Kenya

Things I Say on the Streets of Nairobi

Sometimes I’m amazed how much random stuff comes out of my mouth when I’m walking around Nairobi. I’m terrible at conversational Swahili, but it seems like I always have a quip ready to throw back at someone who shouts at me on the street. Here are some I’ve used recently:

  • Jina langu si John” (my name ain’t John) to the guy who yells, “Johnny!” (I never understood why they call white guys “John”… I heard it might be related to the British troops stationed here. Maybe John is a common name for a white guy?)
  • Hakuna jua” (there’s no sun) to the guy who asks if I wanna buy some sunglasses on an overcast day.
  • Nimeshaziona” (I’ve already seen ’em) or “Niko nazo kwa nyumba” (I got those in the house) to the guy selling DVDs.
  • Huyu si bibi, ni dada” (she ain’t my girlfriend, she’s my sister) to the guy who asks if I wanna buy roses for the girl I’m walking with.
  • Mimi si mtalii” (I ain’t a tourist) to the guy who says, “Jambo
  • Si endi mbali” (I ain’t going far), “Nachukua route 11” (I’m taking route 11… my legs), or “Gari yako haina hewa” (your car doesn’t have any music) to the guy asking if I want a taxi.

I don’t even have to think about what to say most of the time. The words are rolling off my tongue before I even get a chance. I have no idea where it comes from; was I always like this or was it something I learned after living in Kenya for a few years? Maybe it’s the “mjanja” (hustler) Kenyan culture, or maybe I’m just a smart aleck. Luckily people don’t really get mad, they just laugh.

I think I’ve actually made a lot of friends (or at least friendly faces) this way. One DVD guy who stands outside Sarit center always says, “Simba!” (lion… it’s a Rastafari thing) when he sees me, and he knows I never buy. The other DVD guy always remembers that I prefer TV series to movies, and asks if I still want him to find me a copy of The Tudors.

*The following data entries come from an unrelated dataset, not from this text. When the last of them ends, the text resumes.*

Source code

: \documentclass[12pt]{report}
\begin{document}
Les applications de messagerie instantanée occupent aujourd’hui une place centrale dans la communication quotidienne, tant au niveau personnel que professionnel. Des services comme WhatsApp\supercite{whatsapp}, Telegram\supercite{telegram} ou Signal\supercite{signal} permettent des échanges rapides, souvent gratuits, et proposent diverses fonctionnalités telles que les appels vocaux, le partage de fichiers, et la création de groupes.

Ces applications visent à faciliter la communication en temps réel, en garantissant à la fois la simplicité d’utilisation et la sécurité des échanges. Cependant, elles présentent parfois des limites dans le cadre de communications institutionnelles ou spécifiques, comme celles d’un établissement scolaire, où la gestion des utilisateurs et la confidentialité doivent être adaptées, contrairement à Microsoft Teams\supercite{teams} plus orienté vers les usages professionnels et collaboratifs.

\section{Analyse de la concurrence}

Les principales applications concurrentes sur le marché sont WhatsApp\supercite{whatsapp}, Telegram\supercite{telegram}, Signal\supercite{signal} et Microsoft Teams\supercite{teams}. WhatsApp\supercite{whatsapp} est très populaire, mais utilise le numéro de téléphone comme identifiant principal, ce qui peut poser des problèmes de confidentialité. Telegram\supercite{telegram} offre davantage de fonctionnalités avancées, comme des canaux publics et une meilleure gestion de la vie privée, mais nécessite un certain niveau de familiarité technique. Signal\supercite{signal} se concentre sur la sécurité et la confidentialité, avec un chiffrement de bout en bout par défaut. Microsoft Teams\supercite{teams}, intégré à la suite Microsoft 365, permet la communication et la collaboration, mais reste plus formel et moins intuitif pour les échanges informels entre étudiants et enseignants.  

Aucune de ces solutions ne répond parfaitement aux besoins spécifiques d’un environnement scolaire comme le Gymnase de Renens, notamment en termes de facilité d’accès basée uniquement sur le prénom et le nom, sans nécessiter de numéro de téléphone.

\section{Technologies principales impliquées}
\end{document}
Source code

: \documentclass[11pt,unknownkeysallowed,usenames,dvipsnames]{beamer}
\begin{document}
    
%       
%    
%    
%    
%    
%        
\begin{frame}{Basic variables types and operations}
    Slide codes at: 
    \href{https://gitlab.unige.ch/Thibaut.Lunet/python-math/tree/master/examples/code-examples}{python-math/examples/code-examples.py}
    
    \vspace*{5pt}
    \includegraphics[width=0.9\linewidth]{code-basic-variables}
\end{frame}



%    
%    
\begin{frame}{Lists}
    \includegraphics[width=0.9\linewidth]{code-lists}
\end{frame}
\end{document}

Taxi drivers are the most fun to mess with, though. It’s just so easy! When they see you walking around the parking lot of The Mall in Westlands they immediately ask, “Taxi?” It’s terrible for them because there are like twenty taxis right there, and right next to the taxi rank is a matatu stage. Let me see, taxi for 300 shillings or in a bangin’ loud matatu for 20? Na muambia, “Wee, si tumiangi taxi. Naenda kwa mathree!” (I tell them, “Man, I don’t use taxis. I’m going in a matatu!”).

Karibu Kenya (welcome to Kenya)!

3 Comments

  1. Wairimu

    LOL on the wise cracks. I did that a lot when I was back home, then I got to the States and realised some can be fatal if said int he wrong direction so I tamed the tongue quite a bit. Looking forward to street theatre.

    Johnny was the name they called the Brits, not sure if it was for random jamaas or troops but I’ve heard some of my older relatives sometimes refer to them such. Pole, hope it doesn’t offend.